Michael told the court that he had also seen police striking protesters with bladed shield strikes, and that this is why he needed to act to defend himself. Bladed shield strikes are where a police officer uses the edge of a riot shield to hit somebody.

Protesting ‘against police powers and police practice’

Michael explained to the court why he attended the Kill the Bill protest in March 2021. He said that the protest was:

in relation to the Police Crime Sentencing and Courts Bill [now an Act]. We were there to protest against police powers and police practice, and the murder of Sarah Everard.

Everard was murdered by serving police officer Wayne Couzens on 3 March 2021.

Michael said that one of the reasons he had gone was because of the attack on protest. He said:

There was a lot of concern among anyone who takes part in protest about this. Noisy protests could be shut down

He continued:

if you did protest it would entail very close cooperation with the police otherwise it wouldn’t happen. I was really concerned as protest is the only way we have really to make our voices heard.

Michael said that some of his friends had been brutalised by the police at a vigil for Sarah Everard the previous week. Officers even arrested another of his friends for taking part in the memorial on Clapham Common.

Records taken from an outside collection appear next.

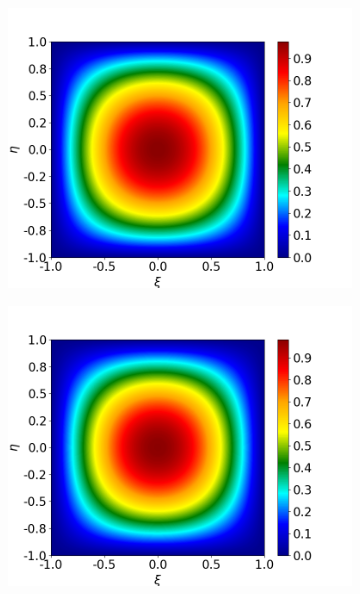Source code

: \documentclass[preprint,12pt]{elsarticle}
\begin{document}
\begin{figure}
	\centering
	\begin{subfigure}[b]{0.49\textwidth}
		\centering
		\includegraphics[width=\textwidth]{figs/iso0.png}
		\caption[]%
		{{\small }}    
		\label{fig:iso0}
	\end{subfigure}
	\hfill
	\begin{subfigure}[b]{0.49\textwidth}  
		\centering 
		\includegraphics[width=\textwidth]{figs/iso1.png}
		\caption[]%
		{{\small }}    
		\label{fig:iso1}
	\end{subfigure}
	\vfill
	\begin{subfigure}[b]{0.49\textwidth}   

\end{subfigure}
\end{figure}
\end{document}
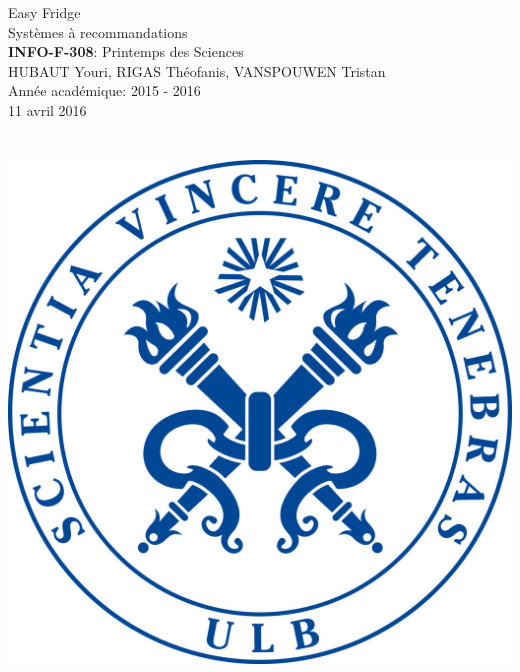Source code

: \documentclass[10pt,a4paper]{report}
\begin{document}

\begin{titlepage}
    \vspace*{\fill}
    \begin{center}
        \huge {Easy Fridge} \\
	    Systèmes à recommandations \\
	    \textbf{INFO-F-308}: Printemps des Sciences \\
	
	    \Large {HUBAUT Youri, RIGAS Théofanis, VANSPOUWEN Tristan}\\
        Année académique: 2015 - 2016\\
	    11 avril 2016 \\
	      \\
	      \\
	    \includegraphics[scale=0.1]{logo_ulb.jpg}
    \end{center}
    \vspace*{\fill}

\end{titlepage}

\newpage

\tableofcontents

\newpage










\end{document}
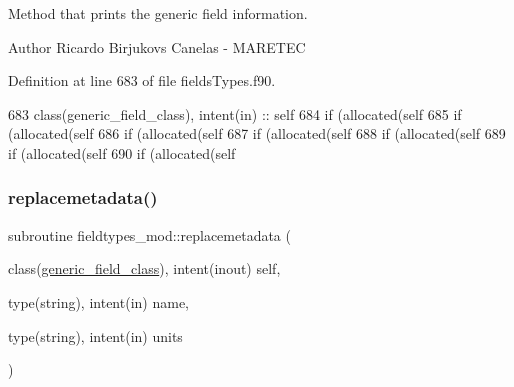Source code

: Method that prints the generic field information. 

\begin{DoxyAuthor}{Author}
Ricardo Birjukovs Canelas -\/ M\+A\+R\+E\+T\+EC 
\end{DoxyAuthor}


Definition at line 683 of file fields\+Types.\+f90.


\begin{DoxyCode}
683     \textcolor{keywordtype}{class}(generic\_field\_class), \textcolor{keywordtype}{intent(in)} :: self
684     \textcolor{keywordflow}{if} (\textcolor{keyword}{allocated}(self%
685     \textcolor{keywordflow}{if} (\textcolor{keyword}{allocated}(self%
686     \textcolor{keywordflow}{if} (\textcolor{keyword}{allocated}(self%
687     \textcolor{keywordflow}{if} (\textcolor{keyword}{allocated}(self%
688     \textcolor{keywordflow}{if} (\textcolor{keyword}{allocated}(self%
689     \textcolor{keywordflow}{if} (\textcolor{keyword}{allocated}(self%
690     \textcolor{keywordflow}{if} (\textcolor{keyword}{allocated}(self%
\end{DoxyCode}
\mbox{\label{namespacefieldtypes__mod_ad8f3bf57dafb3eac18e5a3198e36047c}} 
\subsubsection{\texorpdfstring{replacemetadata()}{replacemetadata()}}
{\footnotesize\ttfamily subroutine fieldtypes\+\_\+mod\+::replacemetadata (\begin{DoxyParamCaption}\item[{class(\mbox{\hyperlink{structfieldtypes__mod_1_1generic__field__class}{generic\+\_\+field\+\_\+class}}), intent(inout)}]{self,  }\item[{type(string), intent(in)}]{name,  }\item[{type(string), intent(in)}]{units }\end{DoxyParamCaption})\hspace{0.3cm}{\ttfamily [private]}}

Michael told the court that police had banned a Bristol vigil for Sarah, planned in the same period as the Clapham Common event, under Covid-19 regulations.

Protecting others

Michael joined the Kill the Bill march from College Green on 21 March 2021. He initially hung back when the confrontation started outside Bridewell Police Station. He watched with concern as police on horseback entered the crowd and the confrontation escalated.

Owen Greenhall, Michael’s defence barrister, showed footage of one of the mounted officers using an overarm baton strike against protesters. This is despite the police’s own guidance clearly stating that batons should not be aimed towards the head.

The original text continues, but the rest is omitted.